The answers are many kinds of both Yes and No:
- Yes, with some porting and archeology, sqlightning does still work and is relevant. It did move the world forward, it just took a while.
- No, SQLite in 2020 is not vastly slower than sqlightning, as it was in 2013. SQLite has improved its btreee code. We have not yet run the concurrency testing which seems likely to show benefits for using LMDB.
- Yes, sqlightning does represent a way forward to a more robust, private and secure internet. This is no longer an argument about pure speed, although LumoSQL is not slower than SQLite as far as we know to date.
- No, nobody can be really definitive about SQLite this way or that, because of the dearth of benchmarking or testing and complete absence of published results. We have started to address this already.
- Yes, LMDB underneath SQLite has some key benefits over SQLite including in concurrency support and file integrity.
- No, we are not going to carry forward any of the LMDB prototype code. But it will forever live on fondly in our hearts.

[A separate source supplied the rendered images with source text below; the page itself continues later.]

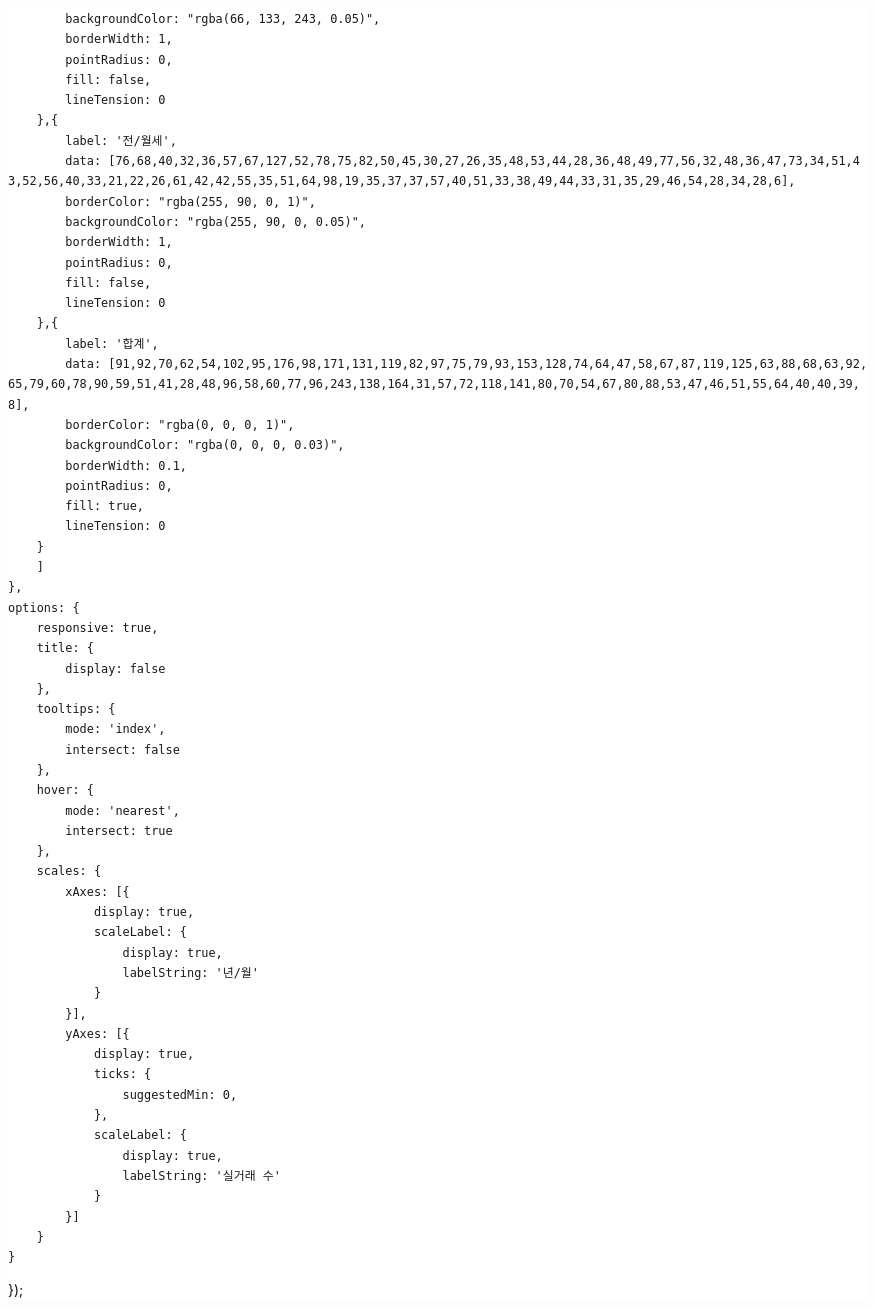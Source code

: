             backgroundColor: "rgba(66, 133, 243, 0.05)",
            borderWidth: 1,
            pointRadius: 0,
            fill: false,
            lineTension: 0
        },{
            label: '전/월세',
            data: [76,68,40,32,36,57,67,127,52,78,75,82,50,45,30,27,26,35,48,53,44,28,36,48,49,77,56,32,48,36,47,73,34,51,43,52,56,40,33,21,22,26,61,42,42,55,35,51,64,98,19,35,37,37,57,40,51,33,38,49,44,33,31,35,29,46,54,28,34,28,6],
            borderColor: "rgba(255, 90, 0, 1)",
            backgroundColor: "rgba(255, 90, 0, 0.05)",
            borderWidth: 1,
            pointRadius: 0,
            fill: false,
            lineTension: 0
        },{
            label: '합계',
            data: [91,92,70,62,54,102,95,176,98,171,131,119,82,97,75,79,93,153,128,74,64,47,58,67,87,119,125,63,88,68,63,92,65,79,60,78,90,59,51,41,28,48,96,58,60,77,96,243,138,164,31,57,72,118,141,80,70,54,67,80,88,53,47,46,51,55,64,40,40,39,8],
            borderColor: "rgba(0, 0, 0, 1)",
            backgroundColor: "rgba(0, 0, 0, 0.03)",
            borderWidth: 0.1,
            pointRadius: 0,
            fill: true,
            lineTension: 0
        }
        ]
    },
    options: {
        responsive: true,
        title: {
            display: false
        },
        tooltips: {
            mode: 'index',
            intersect: false
        },
        hover: {
            mode: 'nearest',
            intersect: true
        },
        scales: {
            xAxes: [{
                display: true,
                scaleLabel: {
                    display: true,
                    labelString: '년/월'
                }
            }],
            yAxes: [{
                display: true,
                ticks: {
                    suggestedMin: 0,
                },
                scaleLabel: {
                    display: true,
                    labelString: '실거래 수'
                }
            }]
        }
    }
});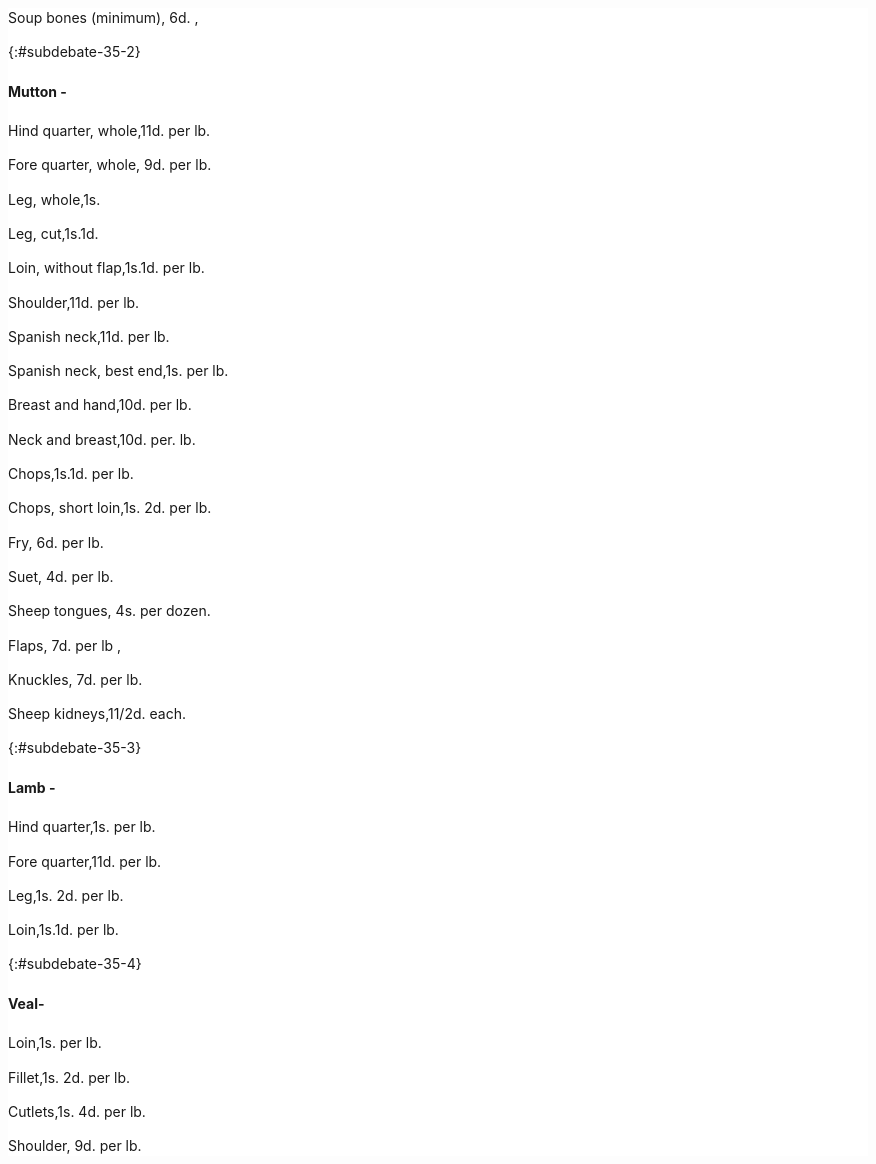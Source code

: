 Soup bones (minimum), 6d. , 

{:#subdebate-35-2}
#### Mutton -

Hind quarter, whole,11d. per lb. 

Fore quarter, whole, 9d. per lb. 

Leg, whole,1s. 

Leg, cut,1s.1d. 

Loin, without flap,1s.1d. per lb. 

Shoulder,11d. per lb. 

Spanish neck,11d. per lb. 

Spanish neck, best end,1s. per lb. 

Breast and hand,10d. per lb. 

Neck and breast,10d. per. lb. 

Chops,1s.1d. per lb. 

Chops, short loin,1s. 2d. per lb. 

Fry, 6d. per lb. 

Suet, 4d. per lb. 

Sheep tongues, 4s. per dozen.  

Flaps, 7d. per lb , 

Knuckles, 7d. per lb. 

Sheep kidneys,11/2d. each. 

{:#subdebate-35-3}
#### Lamb -

Hind quarter,1s. per lb. 

Fore quarter,11d. per lb. 

Leg,1s. 2d. per lb. 

Loin,1s.1d. per lb. 

{:#subdebate-35-4}
#### Veal-

Loin,1s. per lb. 

Fillet,1s. 2d. per lb. 

Cutlets,1s. 4d. per lb. 

Shoulder, 9d. per lb. 
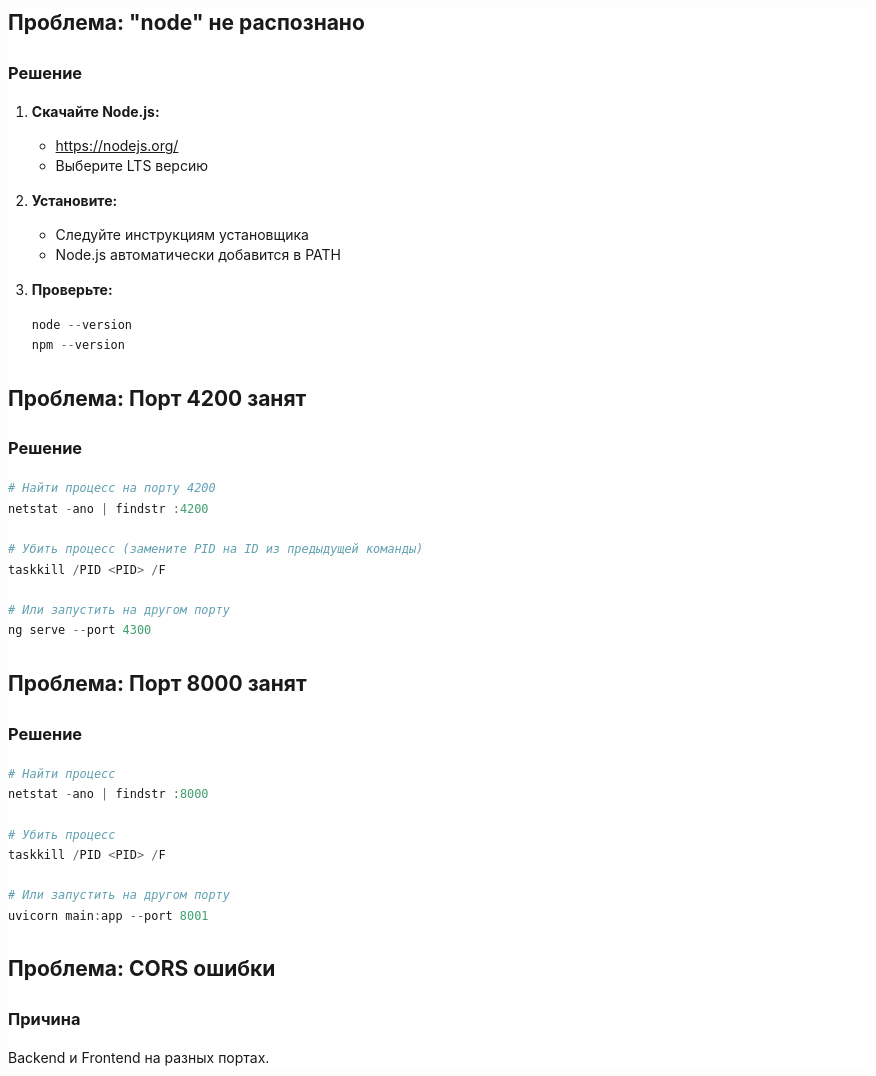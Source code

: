 ## Проблема: "node" не распознано

### Решение

1. **Скачайте Node.js:**
   - https://nodejs.org/
   - Выберите LTS версию

2. **Установите:**
   - Следуйте инструкциям установщика
   - Node.js автоматически добавится в PATH

3. **Проверьте:**
   ```powershell
   node --version
   npm --version
   ```

## Проблема: Порт 4200 занят

### Решение

```powershell
# Найти процесс на порту 4200
netstat -ano | findstr :4200

# Убить процесс (замените PID на ID из предыдущей команды)
taskkill /PID <PID> /F

# Или запустить на другом порту
ng serve --port 4300
```

## Проблема: Порт 8000 занят

### Решение

```powershell
# Найти процесс
netstat -ano | findstr :8000

# Убить процесс
taskkill /PID <PID> /F

# Или запустить на другом порту
uvicorn main:app --port 8001
```

## Проблема: CORS ошибки

### Причина
Backend и Frontend на разных портах.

Facts Established by 2019 LumoSQL Prototype
Using both technical and non-technical means, the LumoSQL Prototype project established in a matter of a few person-weeks that:
-
The SQLite project has built-in problems (some of them in this chapter) that LumoSQL can address in part, while remaining a compatible superset of SQLite at both API and on-disk level, and not forking SQLite.
-
The porting and archeology involved in getting sqlightning going as an LMDB backend to SQLite was quite a lot more work than taking existing working code for other K-V store backends, most of which are currently maintained and in use.
-
All major SQL databases including SQLite suffer from historical architecture decisions, including the use of Write Ahead Logs to do concurrency, and lack of validation by default at the data store level. This is a particularly big failing for SQLite given its emphasis on file format on IoT devices.
-
All major SQL databases other than SQLite are in the millions of lines of source code, compared to SQLite at 350k SLOC . The difference is not due to the embedded use case. Some are tens of millions.
-
There is a great lack of published, systematic test results for multiple databases. There is no online evidence of SQLite tests being run regularly, and there are no published results from running SQLite test code . The same is true for all the other major databases. Even with continuous integration tools, do any open source database developers include testing in their published CI results? We could not find any.
-
There is no published SQLite benchmarking. LumoSQL has done some, and published it. We plan to do a lot more.
-
Benchmarking databases in a way which both reflects the real world and is also repeatable and general is difficult, and while SQLite is easier than the other databases because of its simplicity, the paper Dangers and complexity of sqlite3 benchmarking highlights the difficulty "...changing just one parameter in SQLite can change the performance by 11.8X... up to 28X difference in performance". We have developed some benchmarking solutions we think will practically benefit thousands of projects used on the internet, and hopefully change their practice based on information they can verify for themselves.
Lessons Learned from sqlightning
-
LMDB, SQLite Btree.c, BDB and ComDB are all quite similar transactional KV stores compared to all others in open source, and all written in C. We are sure that with a little wrapping and perhaps one bugfix, LMDB can fully express the SQLite KV store semantics and vice versa. The same is true for BDB.
-
btree.c:sqlite3BtreeBeginTrans had some internal LMDB cursor structures. Rewrote using the LMDB API instead; more tests passed .
-
The SQL spec allows a transaction to be opened without specifying whether it is RO or RW. The sqlightning code handled the upgrade case of RO->RW by copying the transaction to a new (larger) RW structure, copying its cursors and restarting. This results in an "internal error" when the original btree.c returns "database is locked"; we have now fixed this bug in the modified btree.c to match the behaviour of the original btree.c .
-
There are only limited tests available for SQLite (visible in public) that exercise concurrency, races and deadlocks. There is a lot of scope for these sorts of problems and we need to address them at many levels including testing specifically for this.
-
SQLite does not have sophisticated concurrent transaction handling compared to Postgresql, Oracle and MariaDB etc, being much more ready to return 'LOCKED' rather than some concurrency algorithms. We will return to this problem in later versions of LumoSQL.